SpecBundle & SpecForge v0.2: Advancing Speculative Decoding for Production-Grade LLMs

Models & Research

The Engineer

24 Dec 2025 · 3 min read

SpecBundle and SpecForge v0.2 introduce production-ready checkpoints and enhanced speculative decoding techniques, boosting the performance and practicality of large language models in real-world applications.

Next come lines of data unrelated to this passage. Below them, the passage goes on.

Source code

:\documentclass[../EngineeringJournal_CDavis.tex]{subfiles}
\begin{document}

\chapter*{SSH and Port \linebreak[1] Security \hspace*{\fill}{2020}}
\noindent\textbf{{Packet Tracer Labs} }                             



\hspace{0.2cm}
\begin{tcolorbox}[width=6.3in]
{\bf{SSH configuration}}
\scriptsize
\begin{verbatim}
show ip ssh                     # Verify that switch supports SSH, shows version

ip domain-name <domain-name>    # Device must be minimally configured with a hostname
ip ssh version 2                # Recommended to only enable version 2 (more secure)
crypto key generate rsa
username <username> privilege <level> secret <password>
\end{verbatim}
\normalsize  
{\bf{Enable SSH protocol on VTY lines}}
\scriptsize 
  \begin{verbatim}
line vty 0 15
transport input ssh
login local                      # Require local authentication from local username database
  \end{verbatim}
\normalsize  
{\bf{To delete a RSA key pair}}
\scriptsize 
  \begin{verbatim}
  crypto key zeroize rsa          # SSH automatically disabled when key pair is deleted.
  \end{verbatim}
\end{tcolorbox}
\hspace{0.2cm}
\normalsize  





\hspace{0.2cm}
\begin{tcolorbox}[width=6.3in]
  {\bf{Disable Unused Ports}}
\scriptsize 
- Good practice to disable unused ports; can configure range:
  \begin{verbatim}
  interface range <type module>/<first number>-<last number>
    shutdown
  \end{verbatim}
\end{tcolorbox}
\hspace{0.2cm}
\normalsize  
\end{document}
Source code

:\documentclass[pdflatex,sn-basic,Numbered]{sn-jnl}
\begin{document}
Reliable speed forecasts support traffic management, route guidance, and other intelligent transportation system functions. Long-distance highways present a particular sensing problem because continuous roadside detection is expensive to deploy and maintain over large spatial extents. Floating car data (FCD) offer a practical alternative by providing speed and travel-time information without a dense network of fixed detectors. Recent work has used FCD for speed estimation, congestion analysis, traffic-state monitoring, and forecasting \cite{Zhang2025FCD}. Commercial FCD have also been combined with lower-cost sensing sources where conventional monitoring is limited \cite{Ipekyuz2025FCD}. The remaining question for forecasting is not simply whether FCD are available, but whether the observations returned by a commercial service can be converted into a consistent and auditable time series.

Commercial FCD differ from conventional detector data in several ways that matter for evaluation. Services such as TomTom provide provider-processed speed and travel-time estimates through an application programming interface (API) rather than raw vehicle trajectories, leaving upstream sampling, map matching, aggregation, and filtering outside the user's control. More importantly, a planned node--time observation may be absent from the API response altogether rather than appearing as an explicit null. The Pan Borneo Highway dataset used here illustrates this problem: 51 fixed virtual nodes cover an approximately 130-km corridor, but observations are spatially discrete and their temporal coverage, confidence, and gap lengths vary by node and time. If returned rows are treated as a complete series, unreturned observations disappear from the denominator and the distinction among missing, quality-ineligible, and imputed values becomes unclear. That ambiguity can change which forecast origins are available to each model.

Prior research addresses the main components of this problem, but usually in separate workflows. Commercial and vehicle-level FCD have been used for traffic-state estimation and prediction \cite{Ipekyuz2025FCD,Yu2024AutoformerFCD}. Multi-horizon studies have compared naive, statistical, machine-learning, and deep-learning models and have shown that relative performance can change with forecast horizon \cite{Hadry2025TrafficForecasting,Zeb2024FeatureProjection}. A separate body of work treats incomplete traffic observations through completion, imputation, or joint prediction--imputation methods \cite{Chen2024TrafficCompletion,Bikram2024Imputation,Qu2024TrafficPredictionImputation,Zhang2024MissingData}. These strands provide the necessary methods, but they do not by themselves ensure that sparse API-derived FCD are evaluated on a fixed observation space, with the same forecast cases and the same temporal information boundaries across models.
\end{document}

The SpecForge team, in collaboration with Ant Group, Meituan, Nex-AGI, and EigenAI, has released SpecBundle (Phase 1) and SpecForge v0.2 to address key challenges in speculative decoding for large language models (LLMs). These updates aim to improve the availability, performance, and production readiness of speculative decoding techniques.

What Changed Technically?

SpecBundle (Phase 1)

Production-Grade Checkpoints: SpecBundle includes a collection of EAGLE-3 model checkpoints trained on large-scale datasets. These models are specifically tuned for real-world applications.
Instruct-Tuned Models: Phase 1 focuses on instruct-tuned models, which are better suited for tasks requiring precise and context-aware responses.

SpecForge v0.2

Extensive Refactoring: The framework has undergone significant refactoring to enhance usability and maintainability.
Multi-Backend Support: SpecForge now supports multiple execution backends, including CPU, GPU, and specialized hardware accelerators, improving scalability and performance across different environments.
Enhanced Usability: User-friendly APIs and better documentation make it easier for developers to integrate speculative decoding into their workflows.

Why It Matters

Technical Advancements

Latency Reduction: Speculative decoding uses a lightweight draft model to propose multiple tokens, which are then verified by a stronger target model. This approach can significantly reduce decoding latency without sacrificing output quality.
Token Acceptance Rate: EAGLE3, the state-of-the-art (SOTA) method used in SpecBundle, has demonstrated strong theoretical guarantees and empirical gains in token acceptance rate and end-to-end speedup.

Industry Collaboration

Diverse Contributions: The collaboration with industry leaders ensures that SpecBundle and SpecForge are optimized for a wide range of use cases and deployment environments.
Community Support: By making these tools open-source, the project encourages further contributions and innovations from the broader community.

Existing Challenges

Despite the potential benefits, speculative decoding has faced several challenges:

Lack of Production-Ready Tooling:
- Most existing implementations are research prototypes that lack robust system-level optimization.
- These tools often struggle to support diverse model architectures and scales used in modern LLMs.
Limited Availability of High-Quality Draft Models:
- Effective speculative decoding relies on strong draft models, which are scarce in the open community.
- Publicly available EAGLE3 checkpoints are primarily from the original authors, limiting broader adoption.

Implementation Details

EAGLE3 Model Architecture: EAGLE3 is designed to balance computational efficiency and accuracy. It uses a two-stage process where a lightweight draft model generates token proposals, which are then verified by a more powerful target model.
Training Process: The instruct-tuned models in SpecBundle are trained using large-scale datasets to ensure they can handle a wide range of tasks and contexts.
Performance Benchmarks:
- Latency: Initial benchmarks show up to 50% reduction in decoding latency compared to traditional methods.
- Token Acceptance Rate: EAGLE3 models achieve an average token acceptance rate of 85%, significantly higher than earlier speculative decoding techniques.

Conclusion

SpecBundle and SpecForge v0.2 represent significant strides in making speculative decoding a viable and practical solution for production-grade LLMs. By addressing the key challenges of tooling and model availability, these updates pave the way for broader adoption and innovation in the field.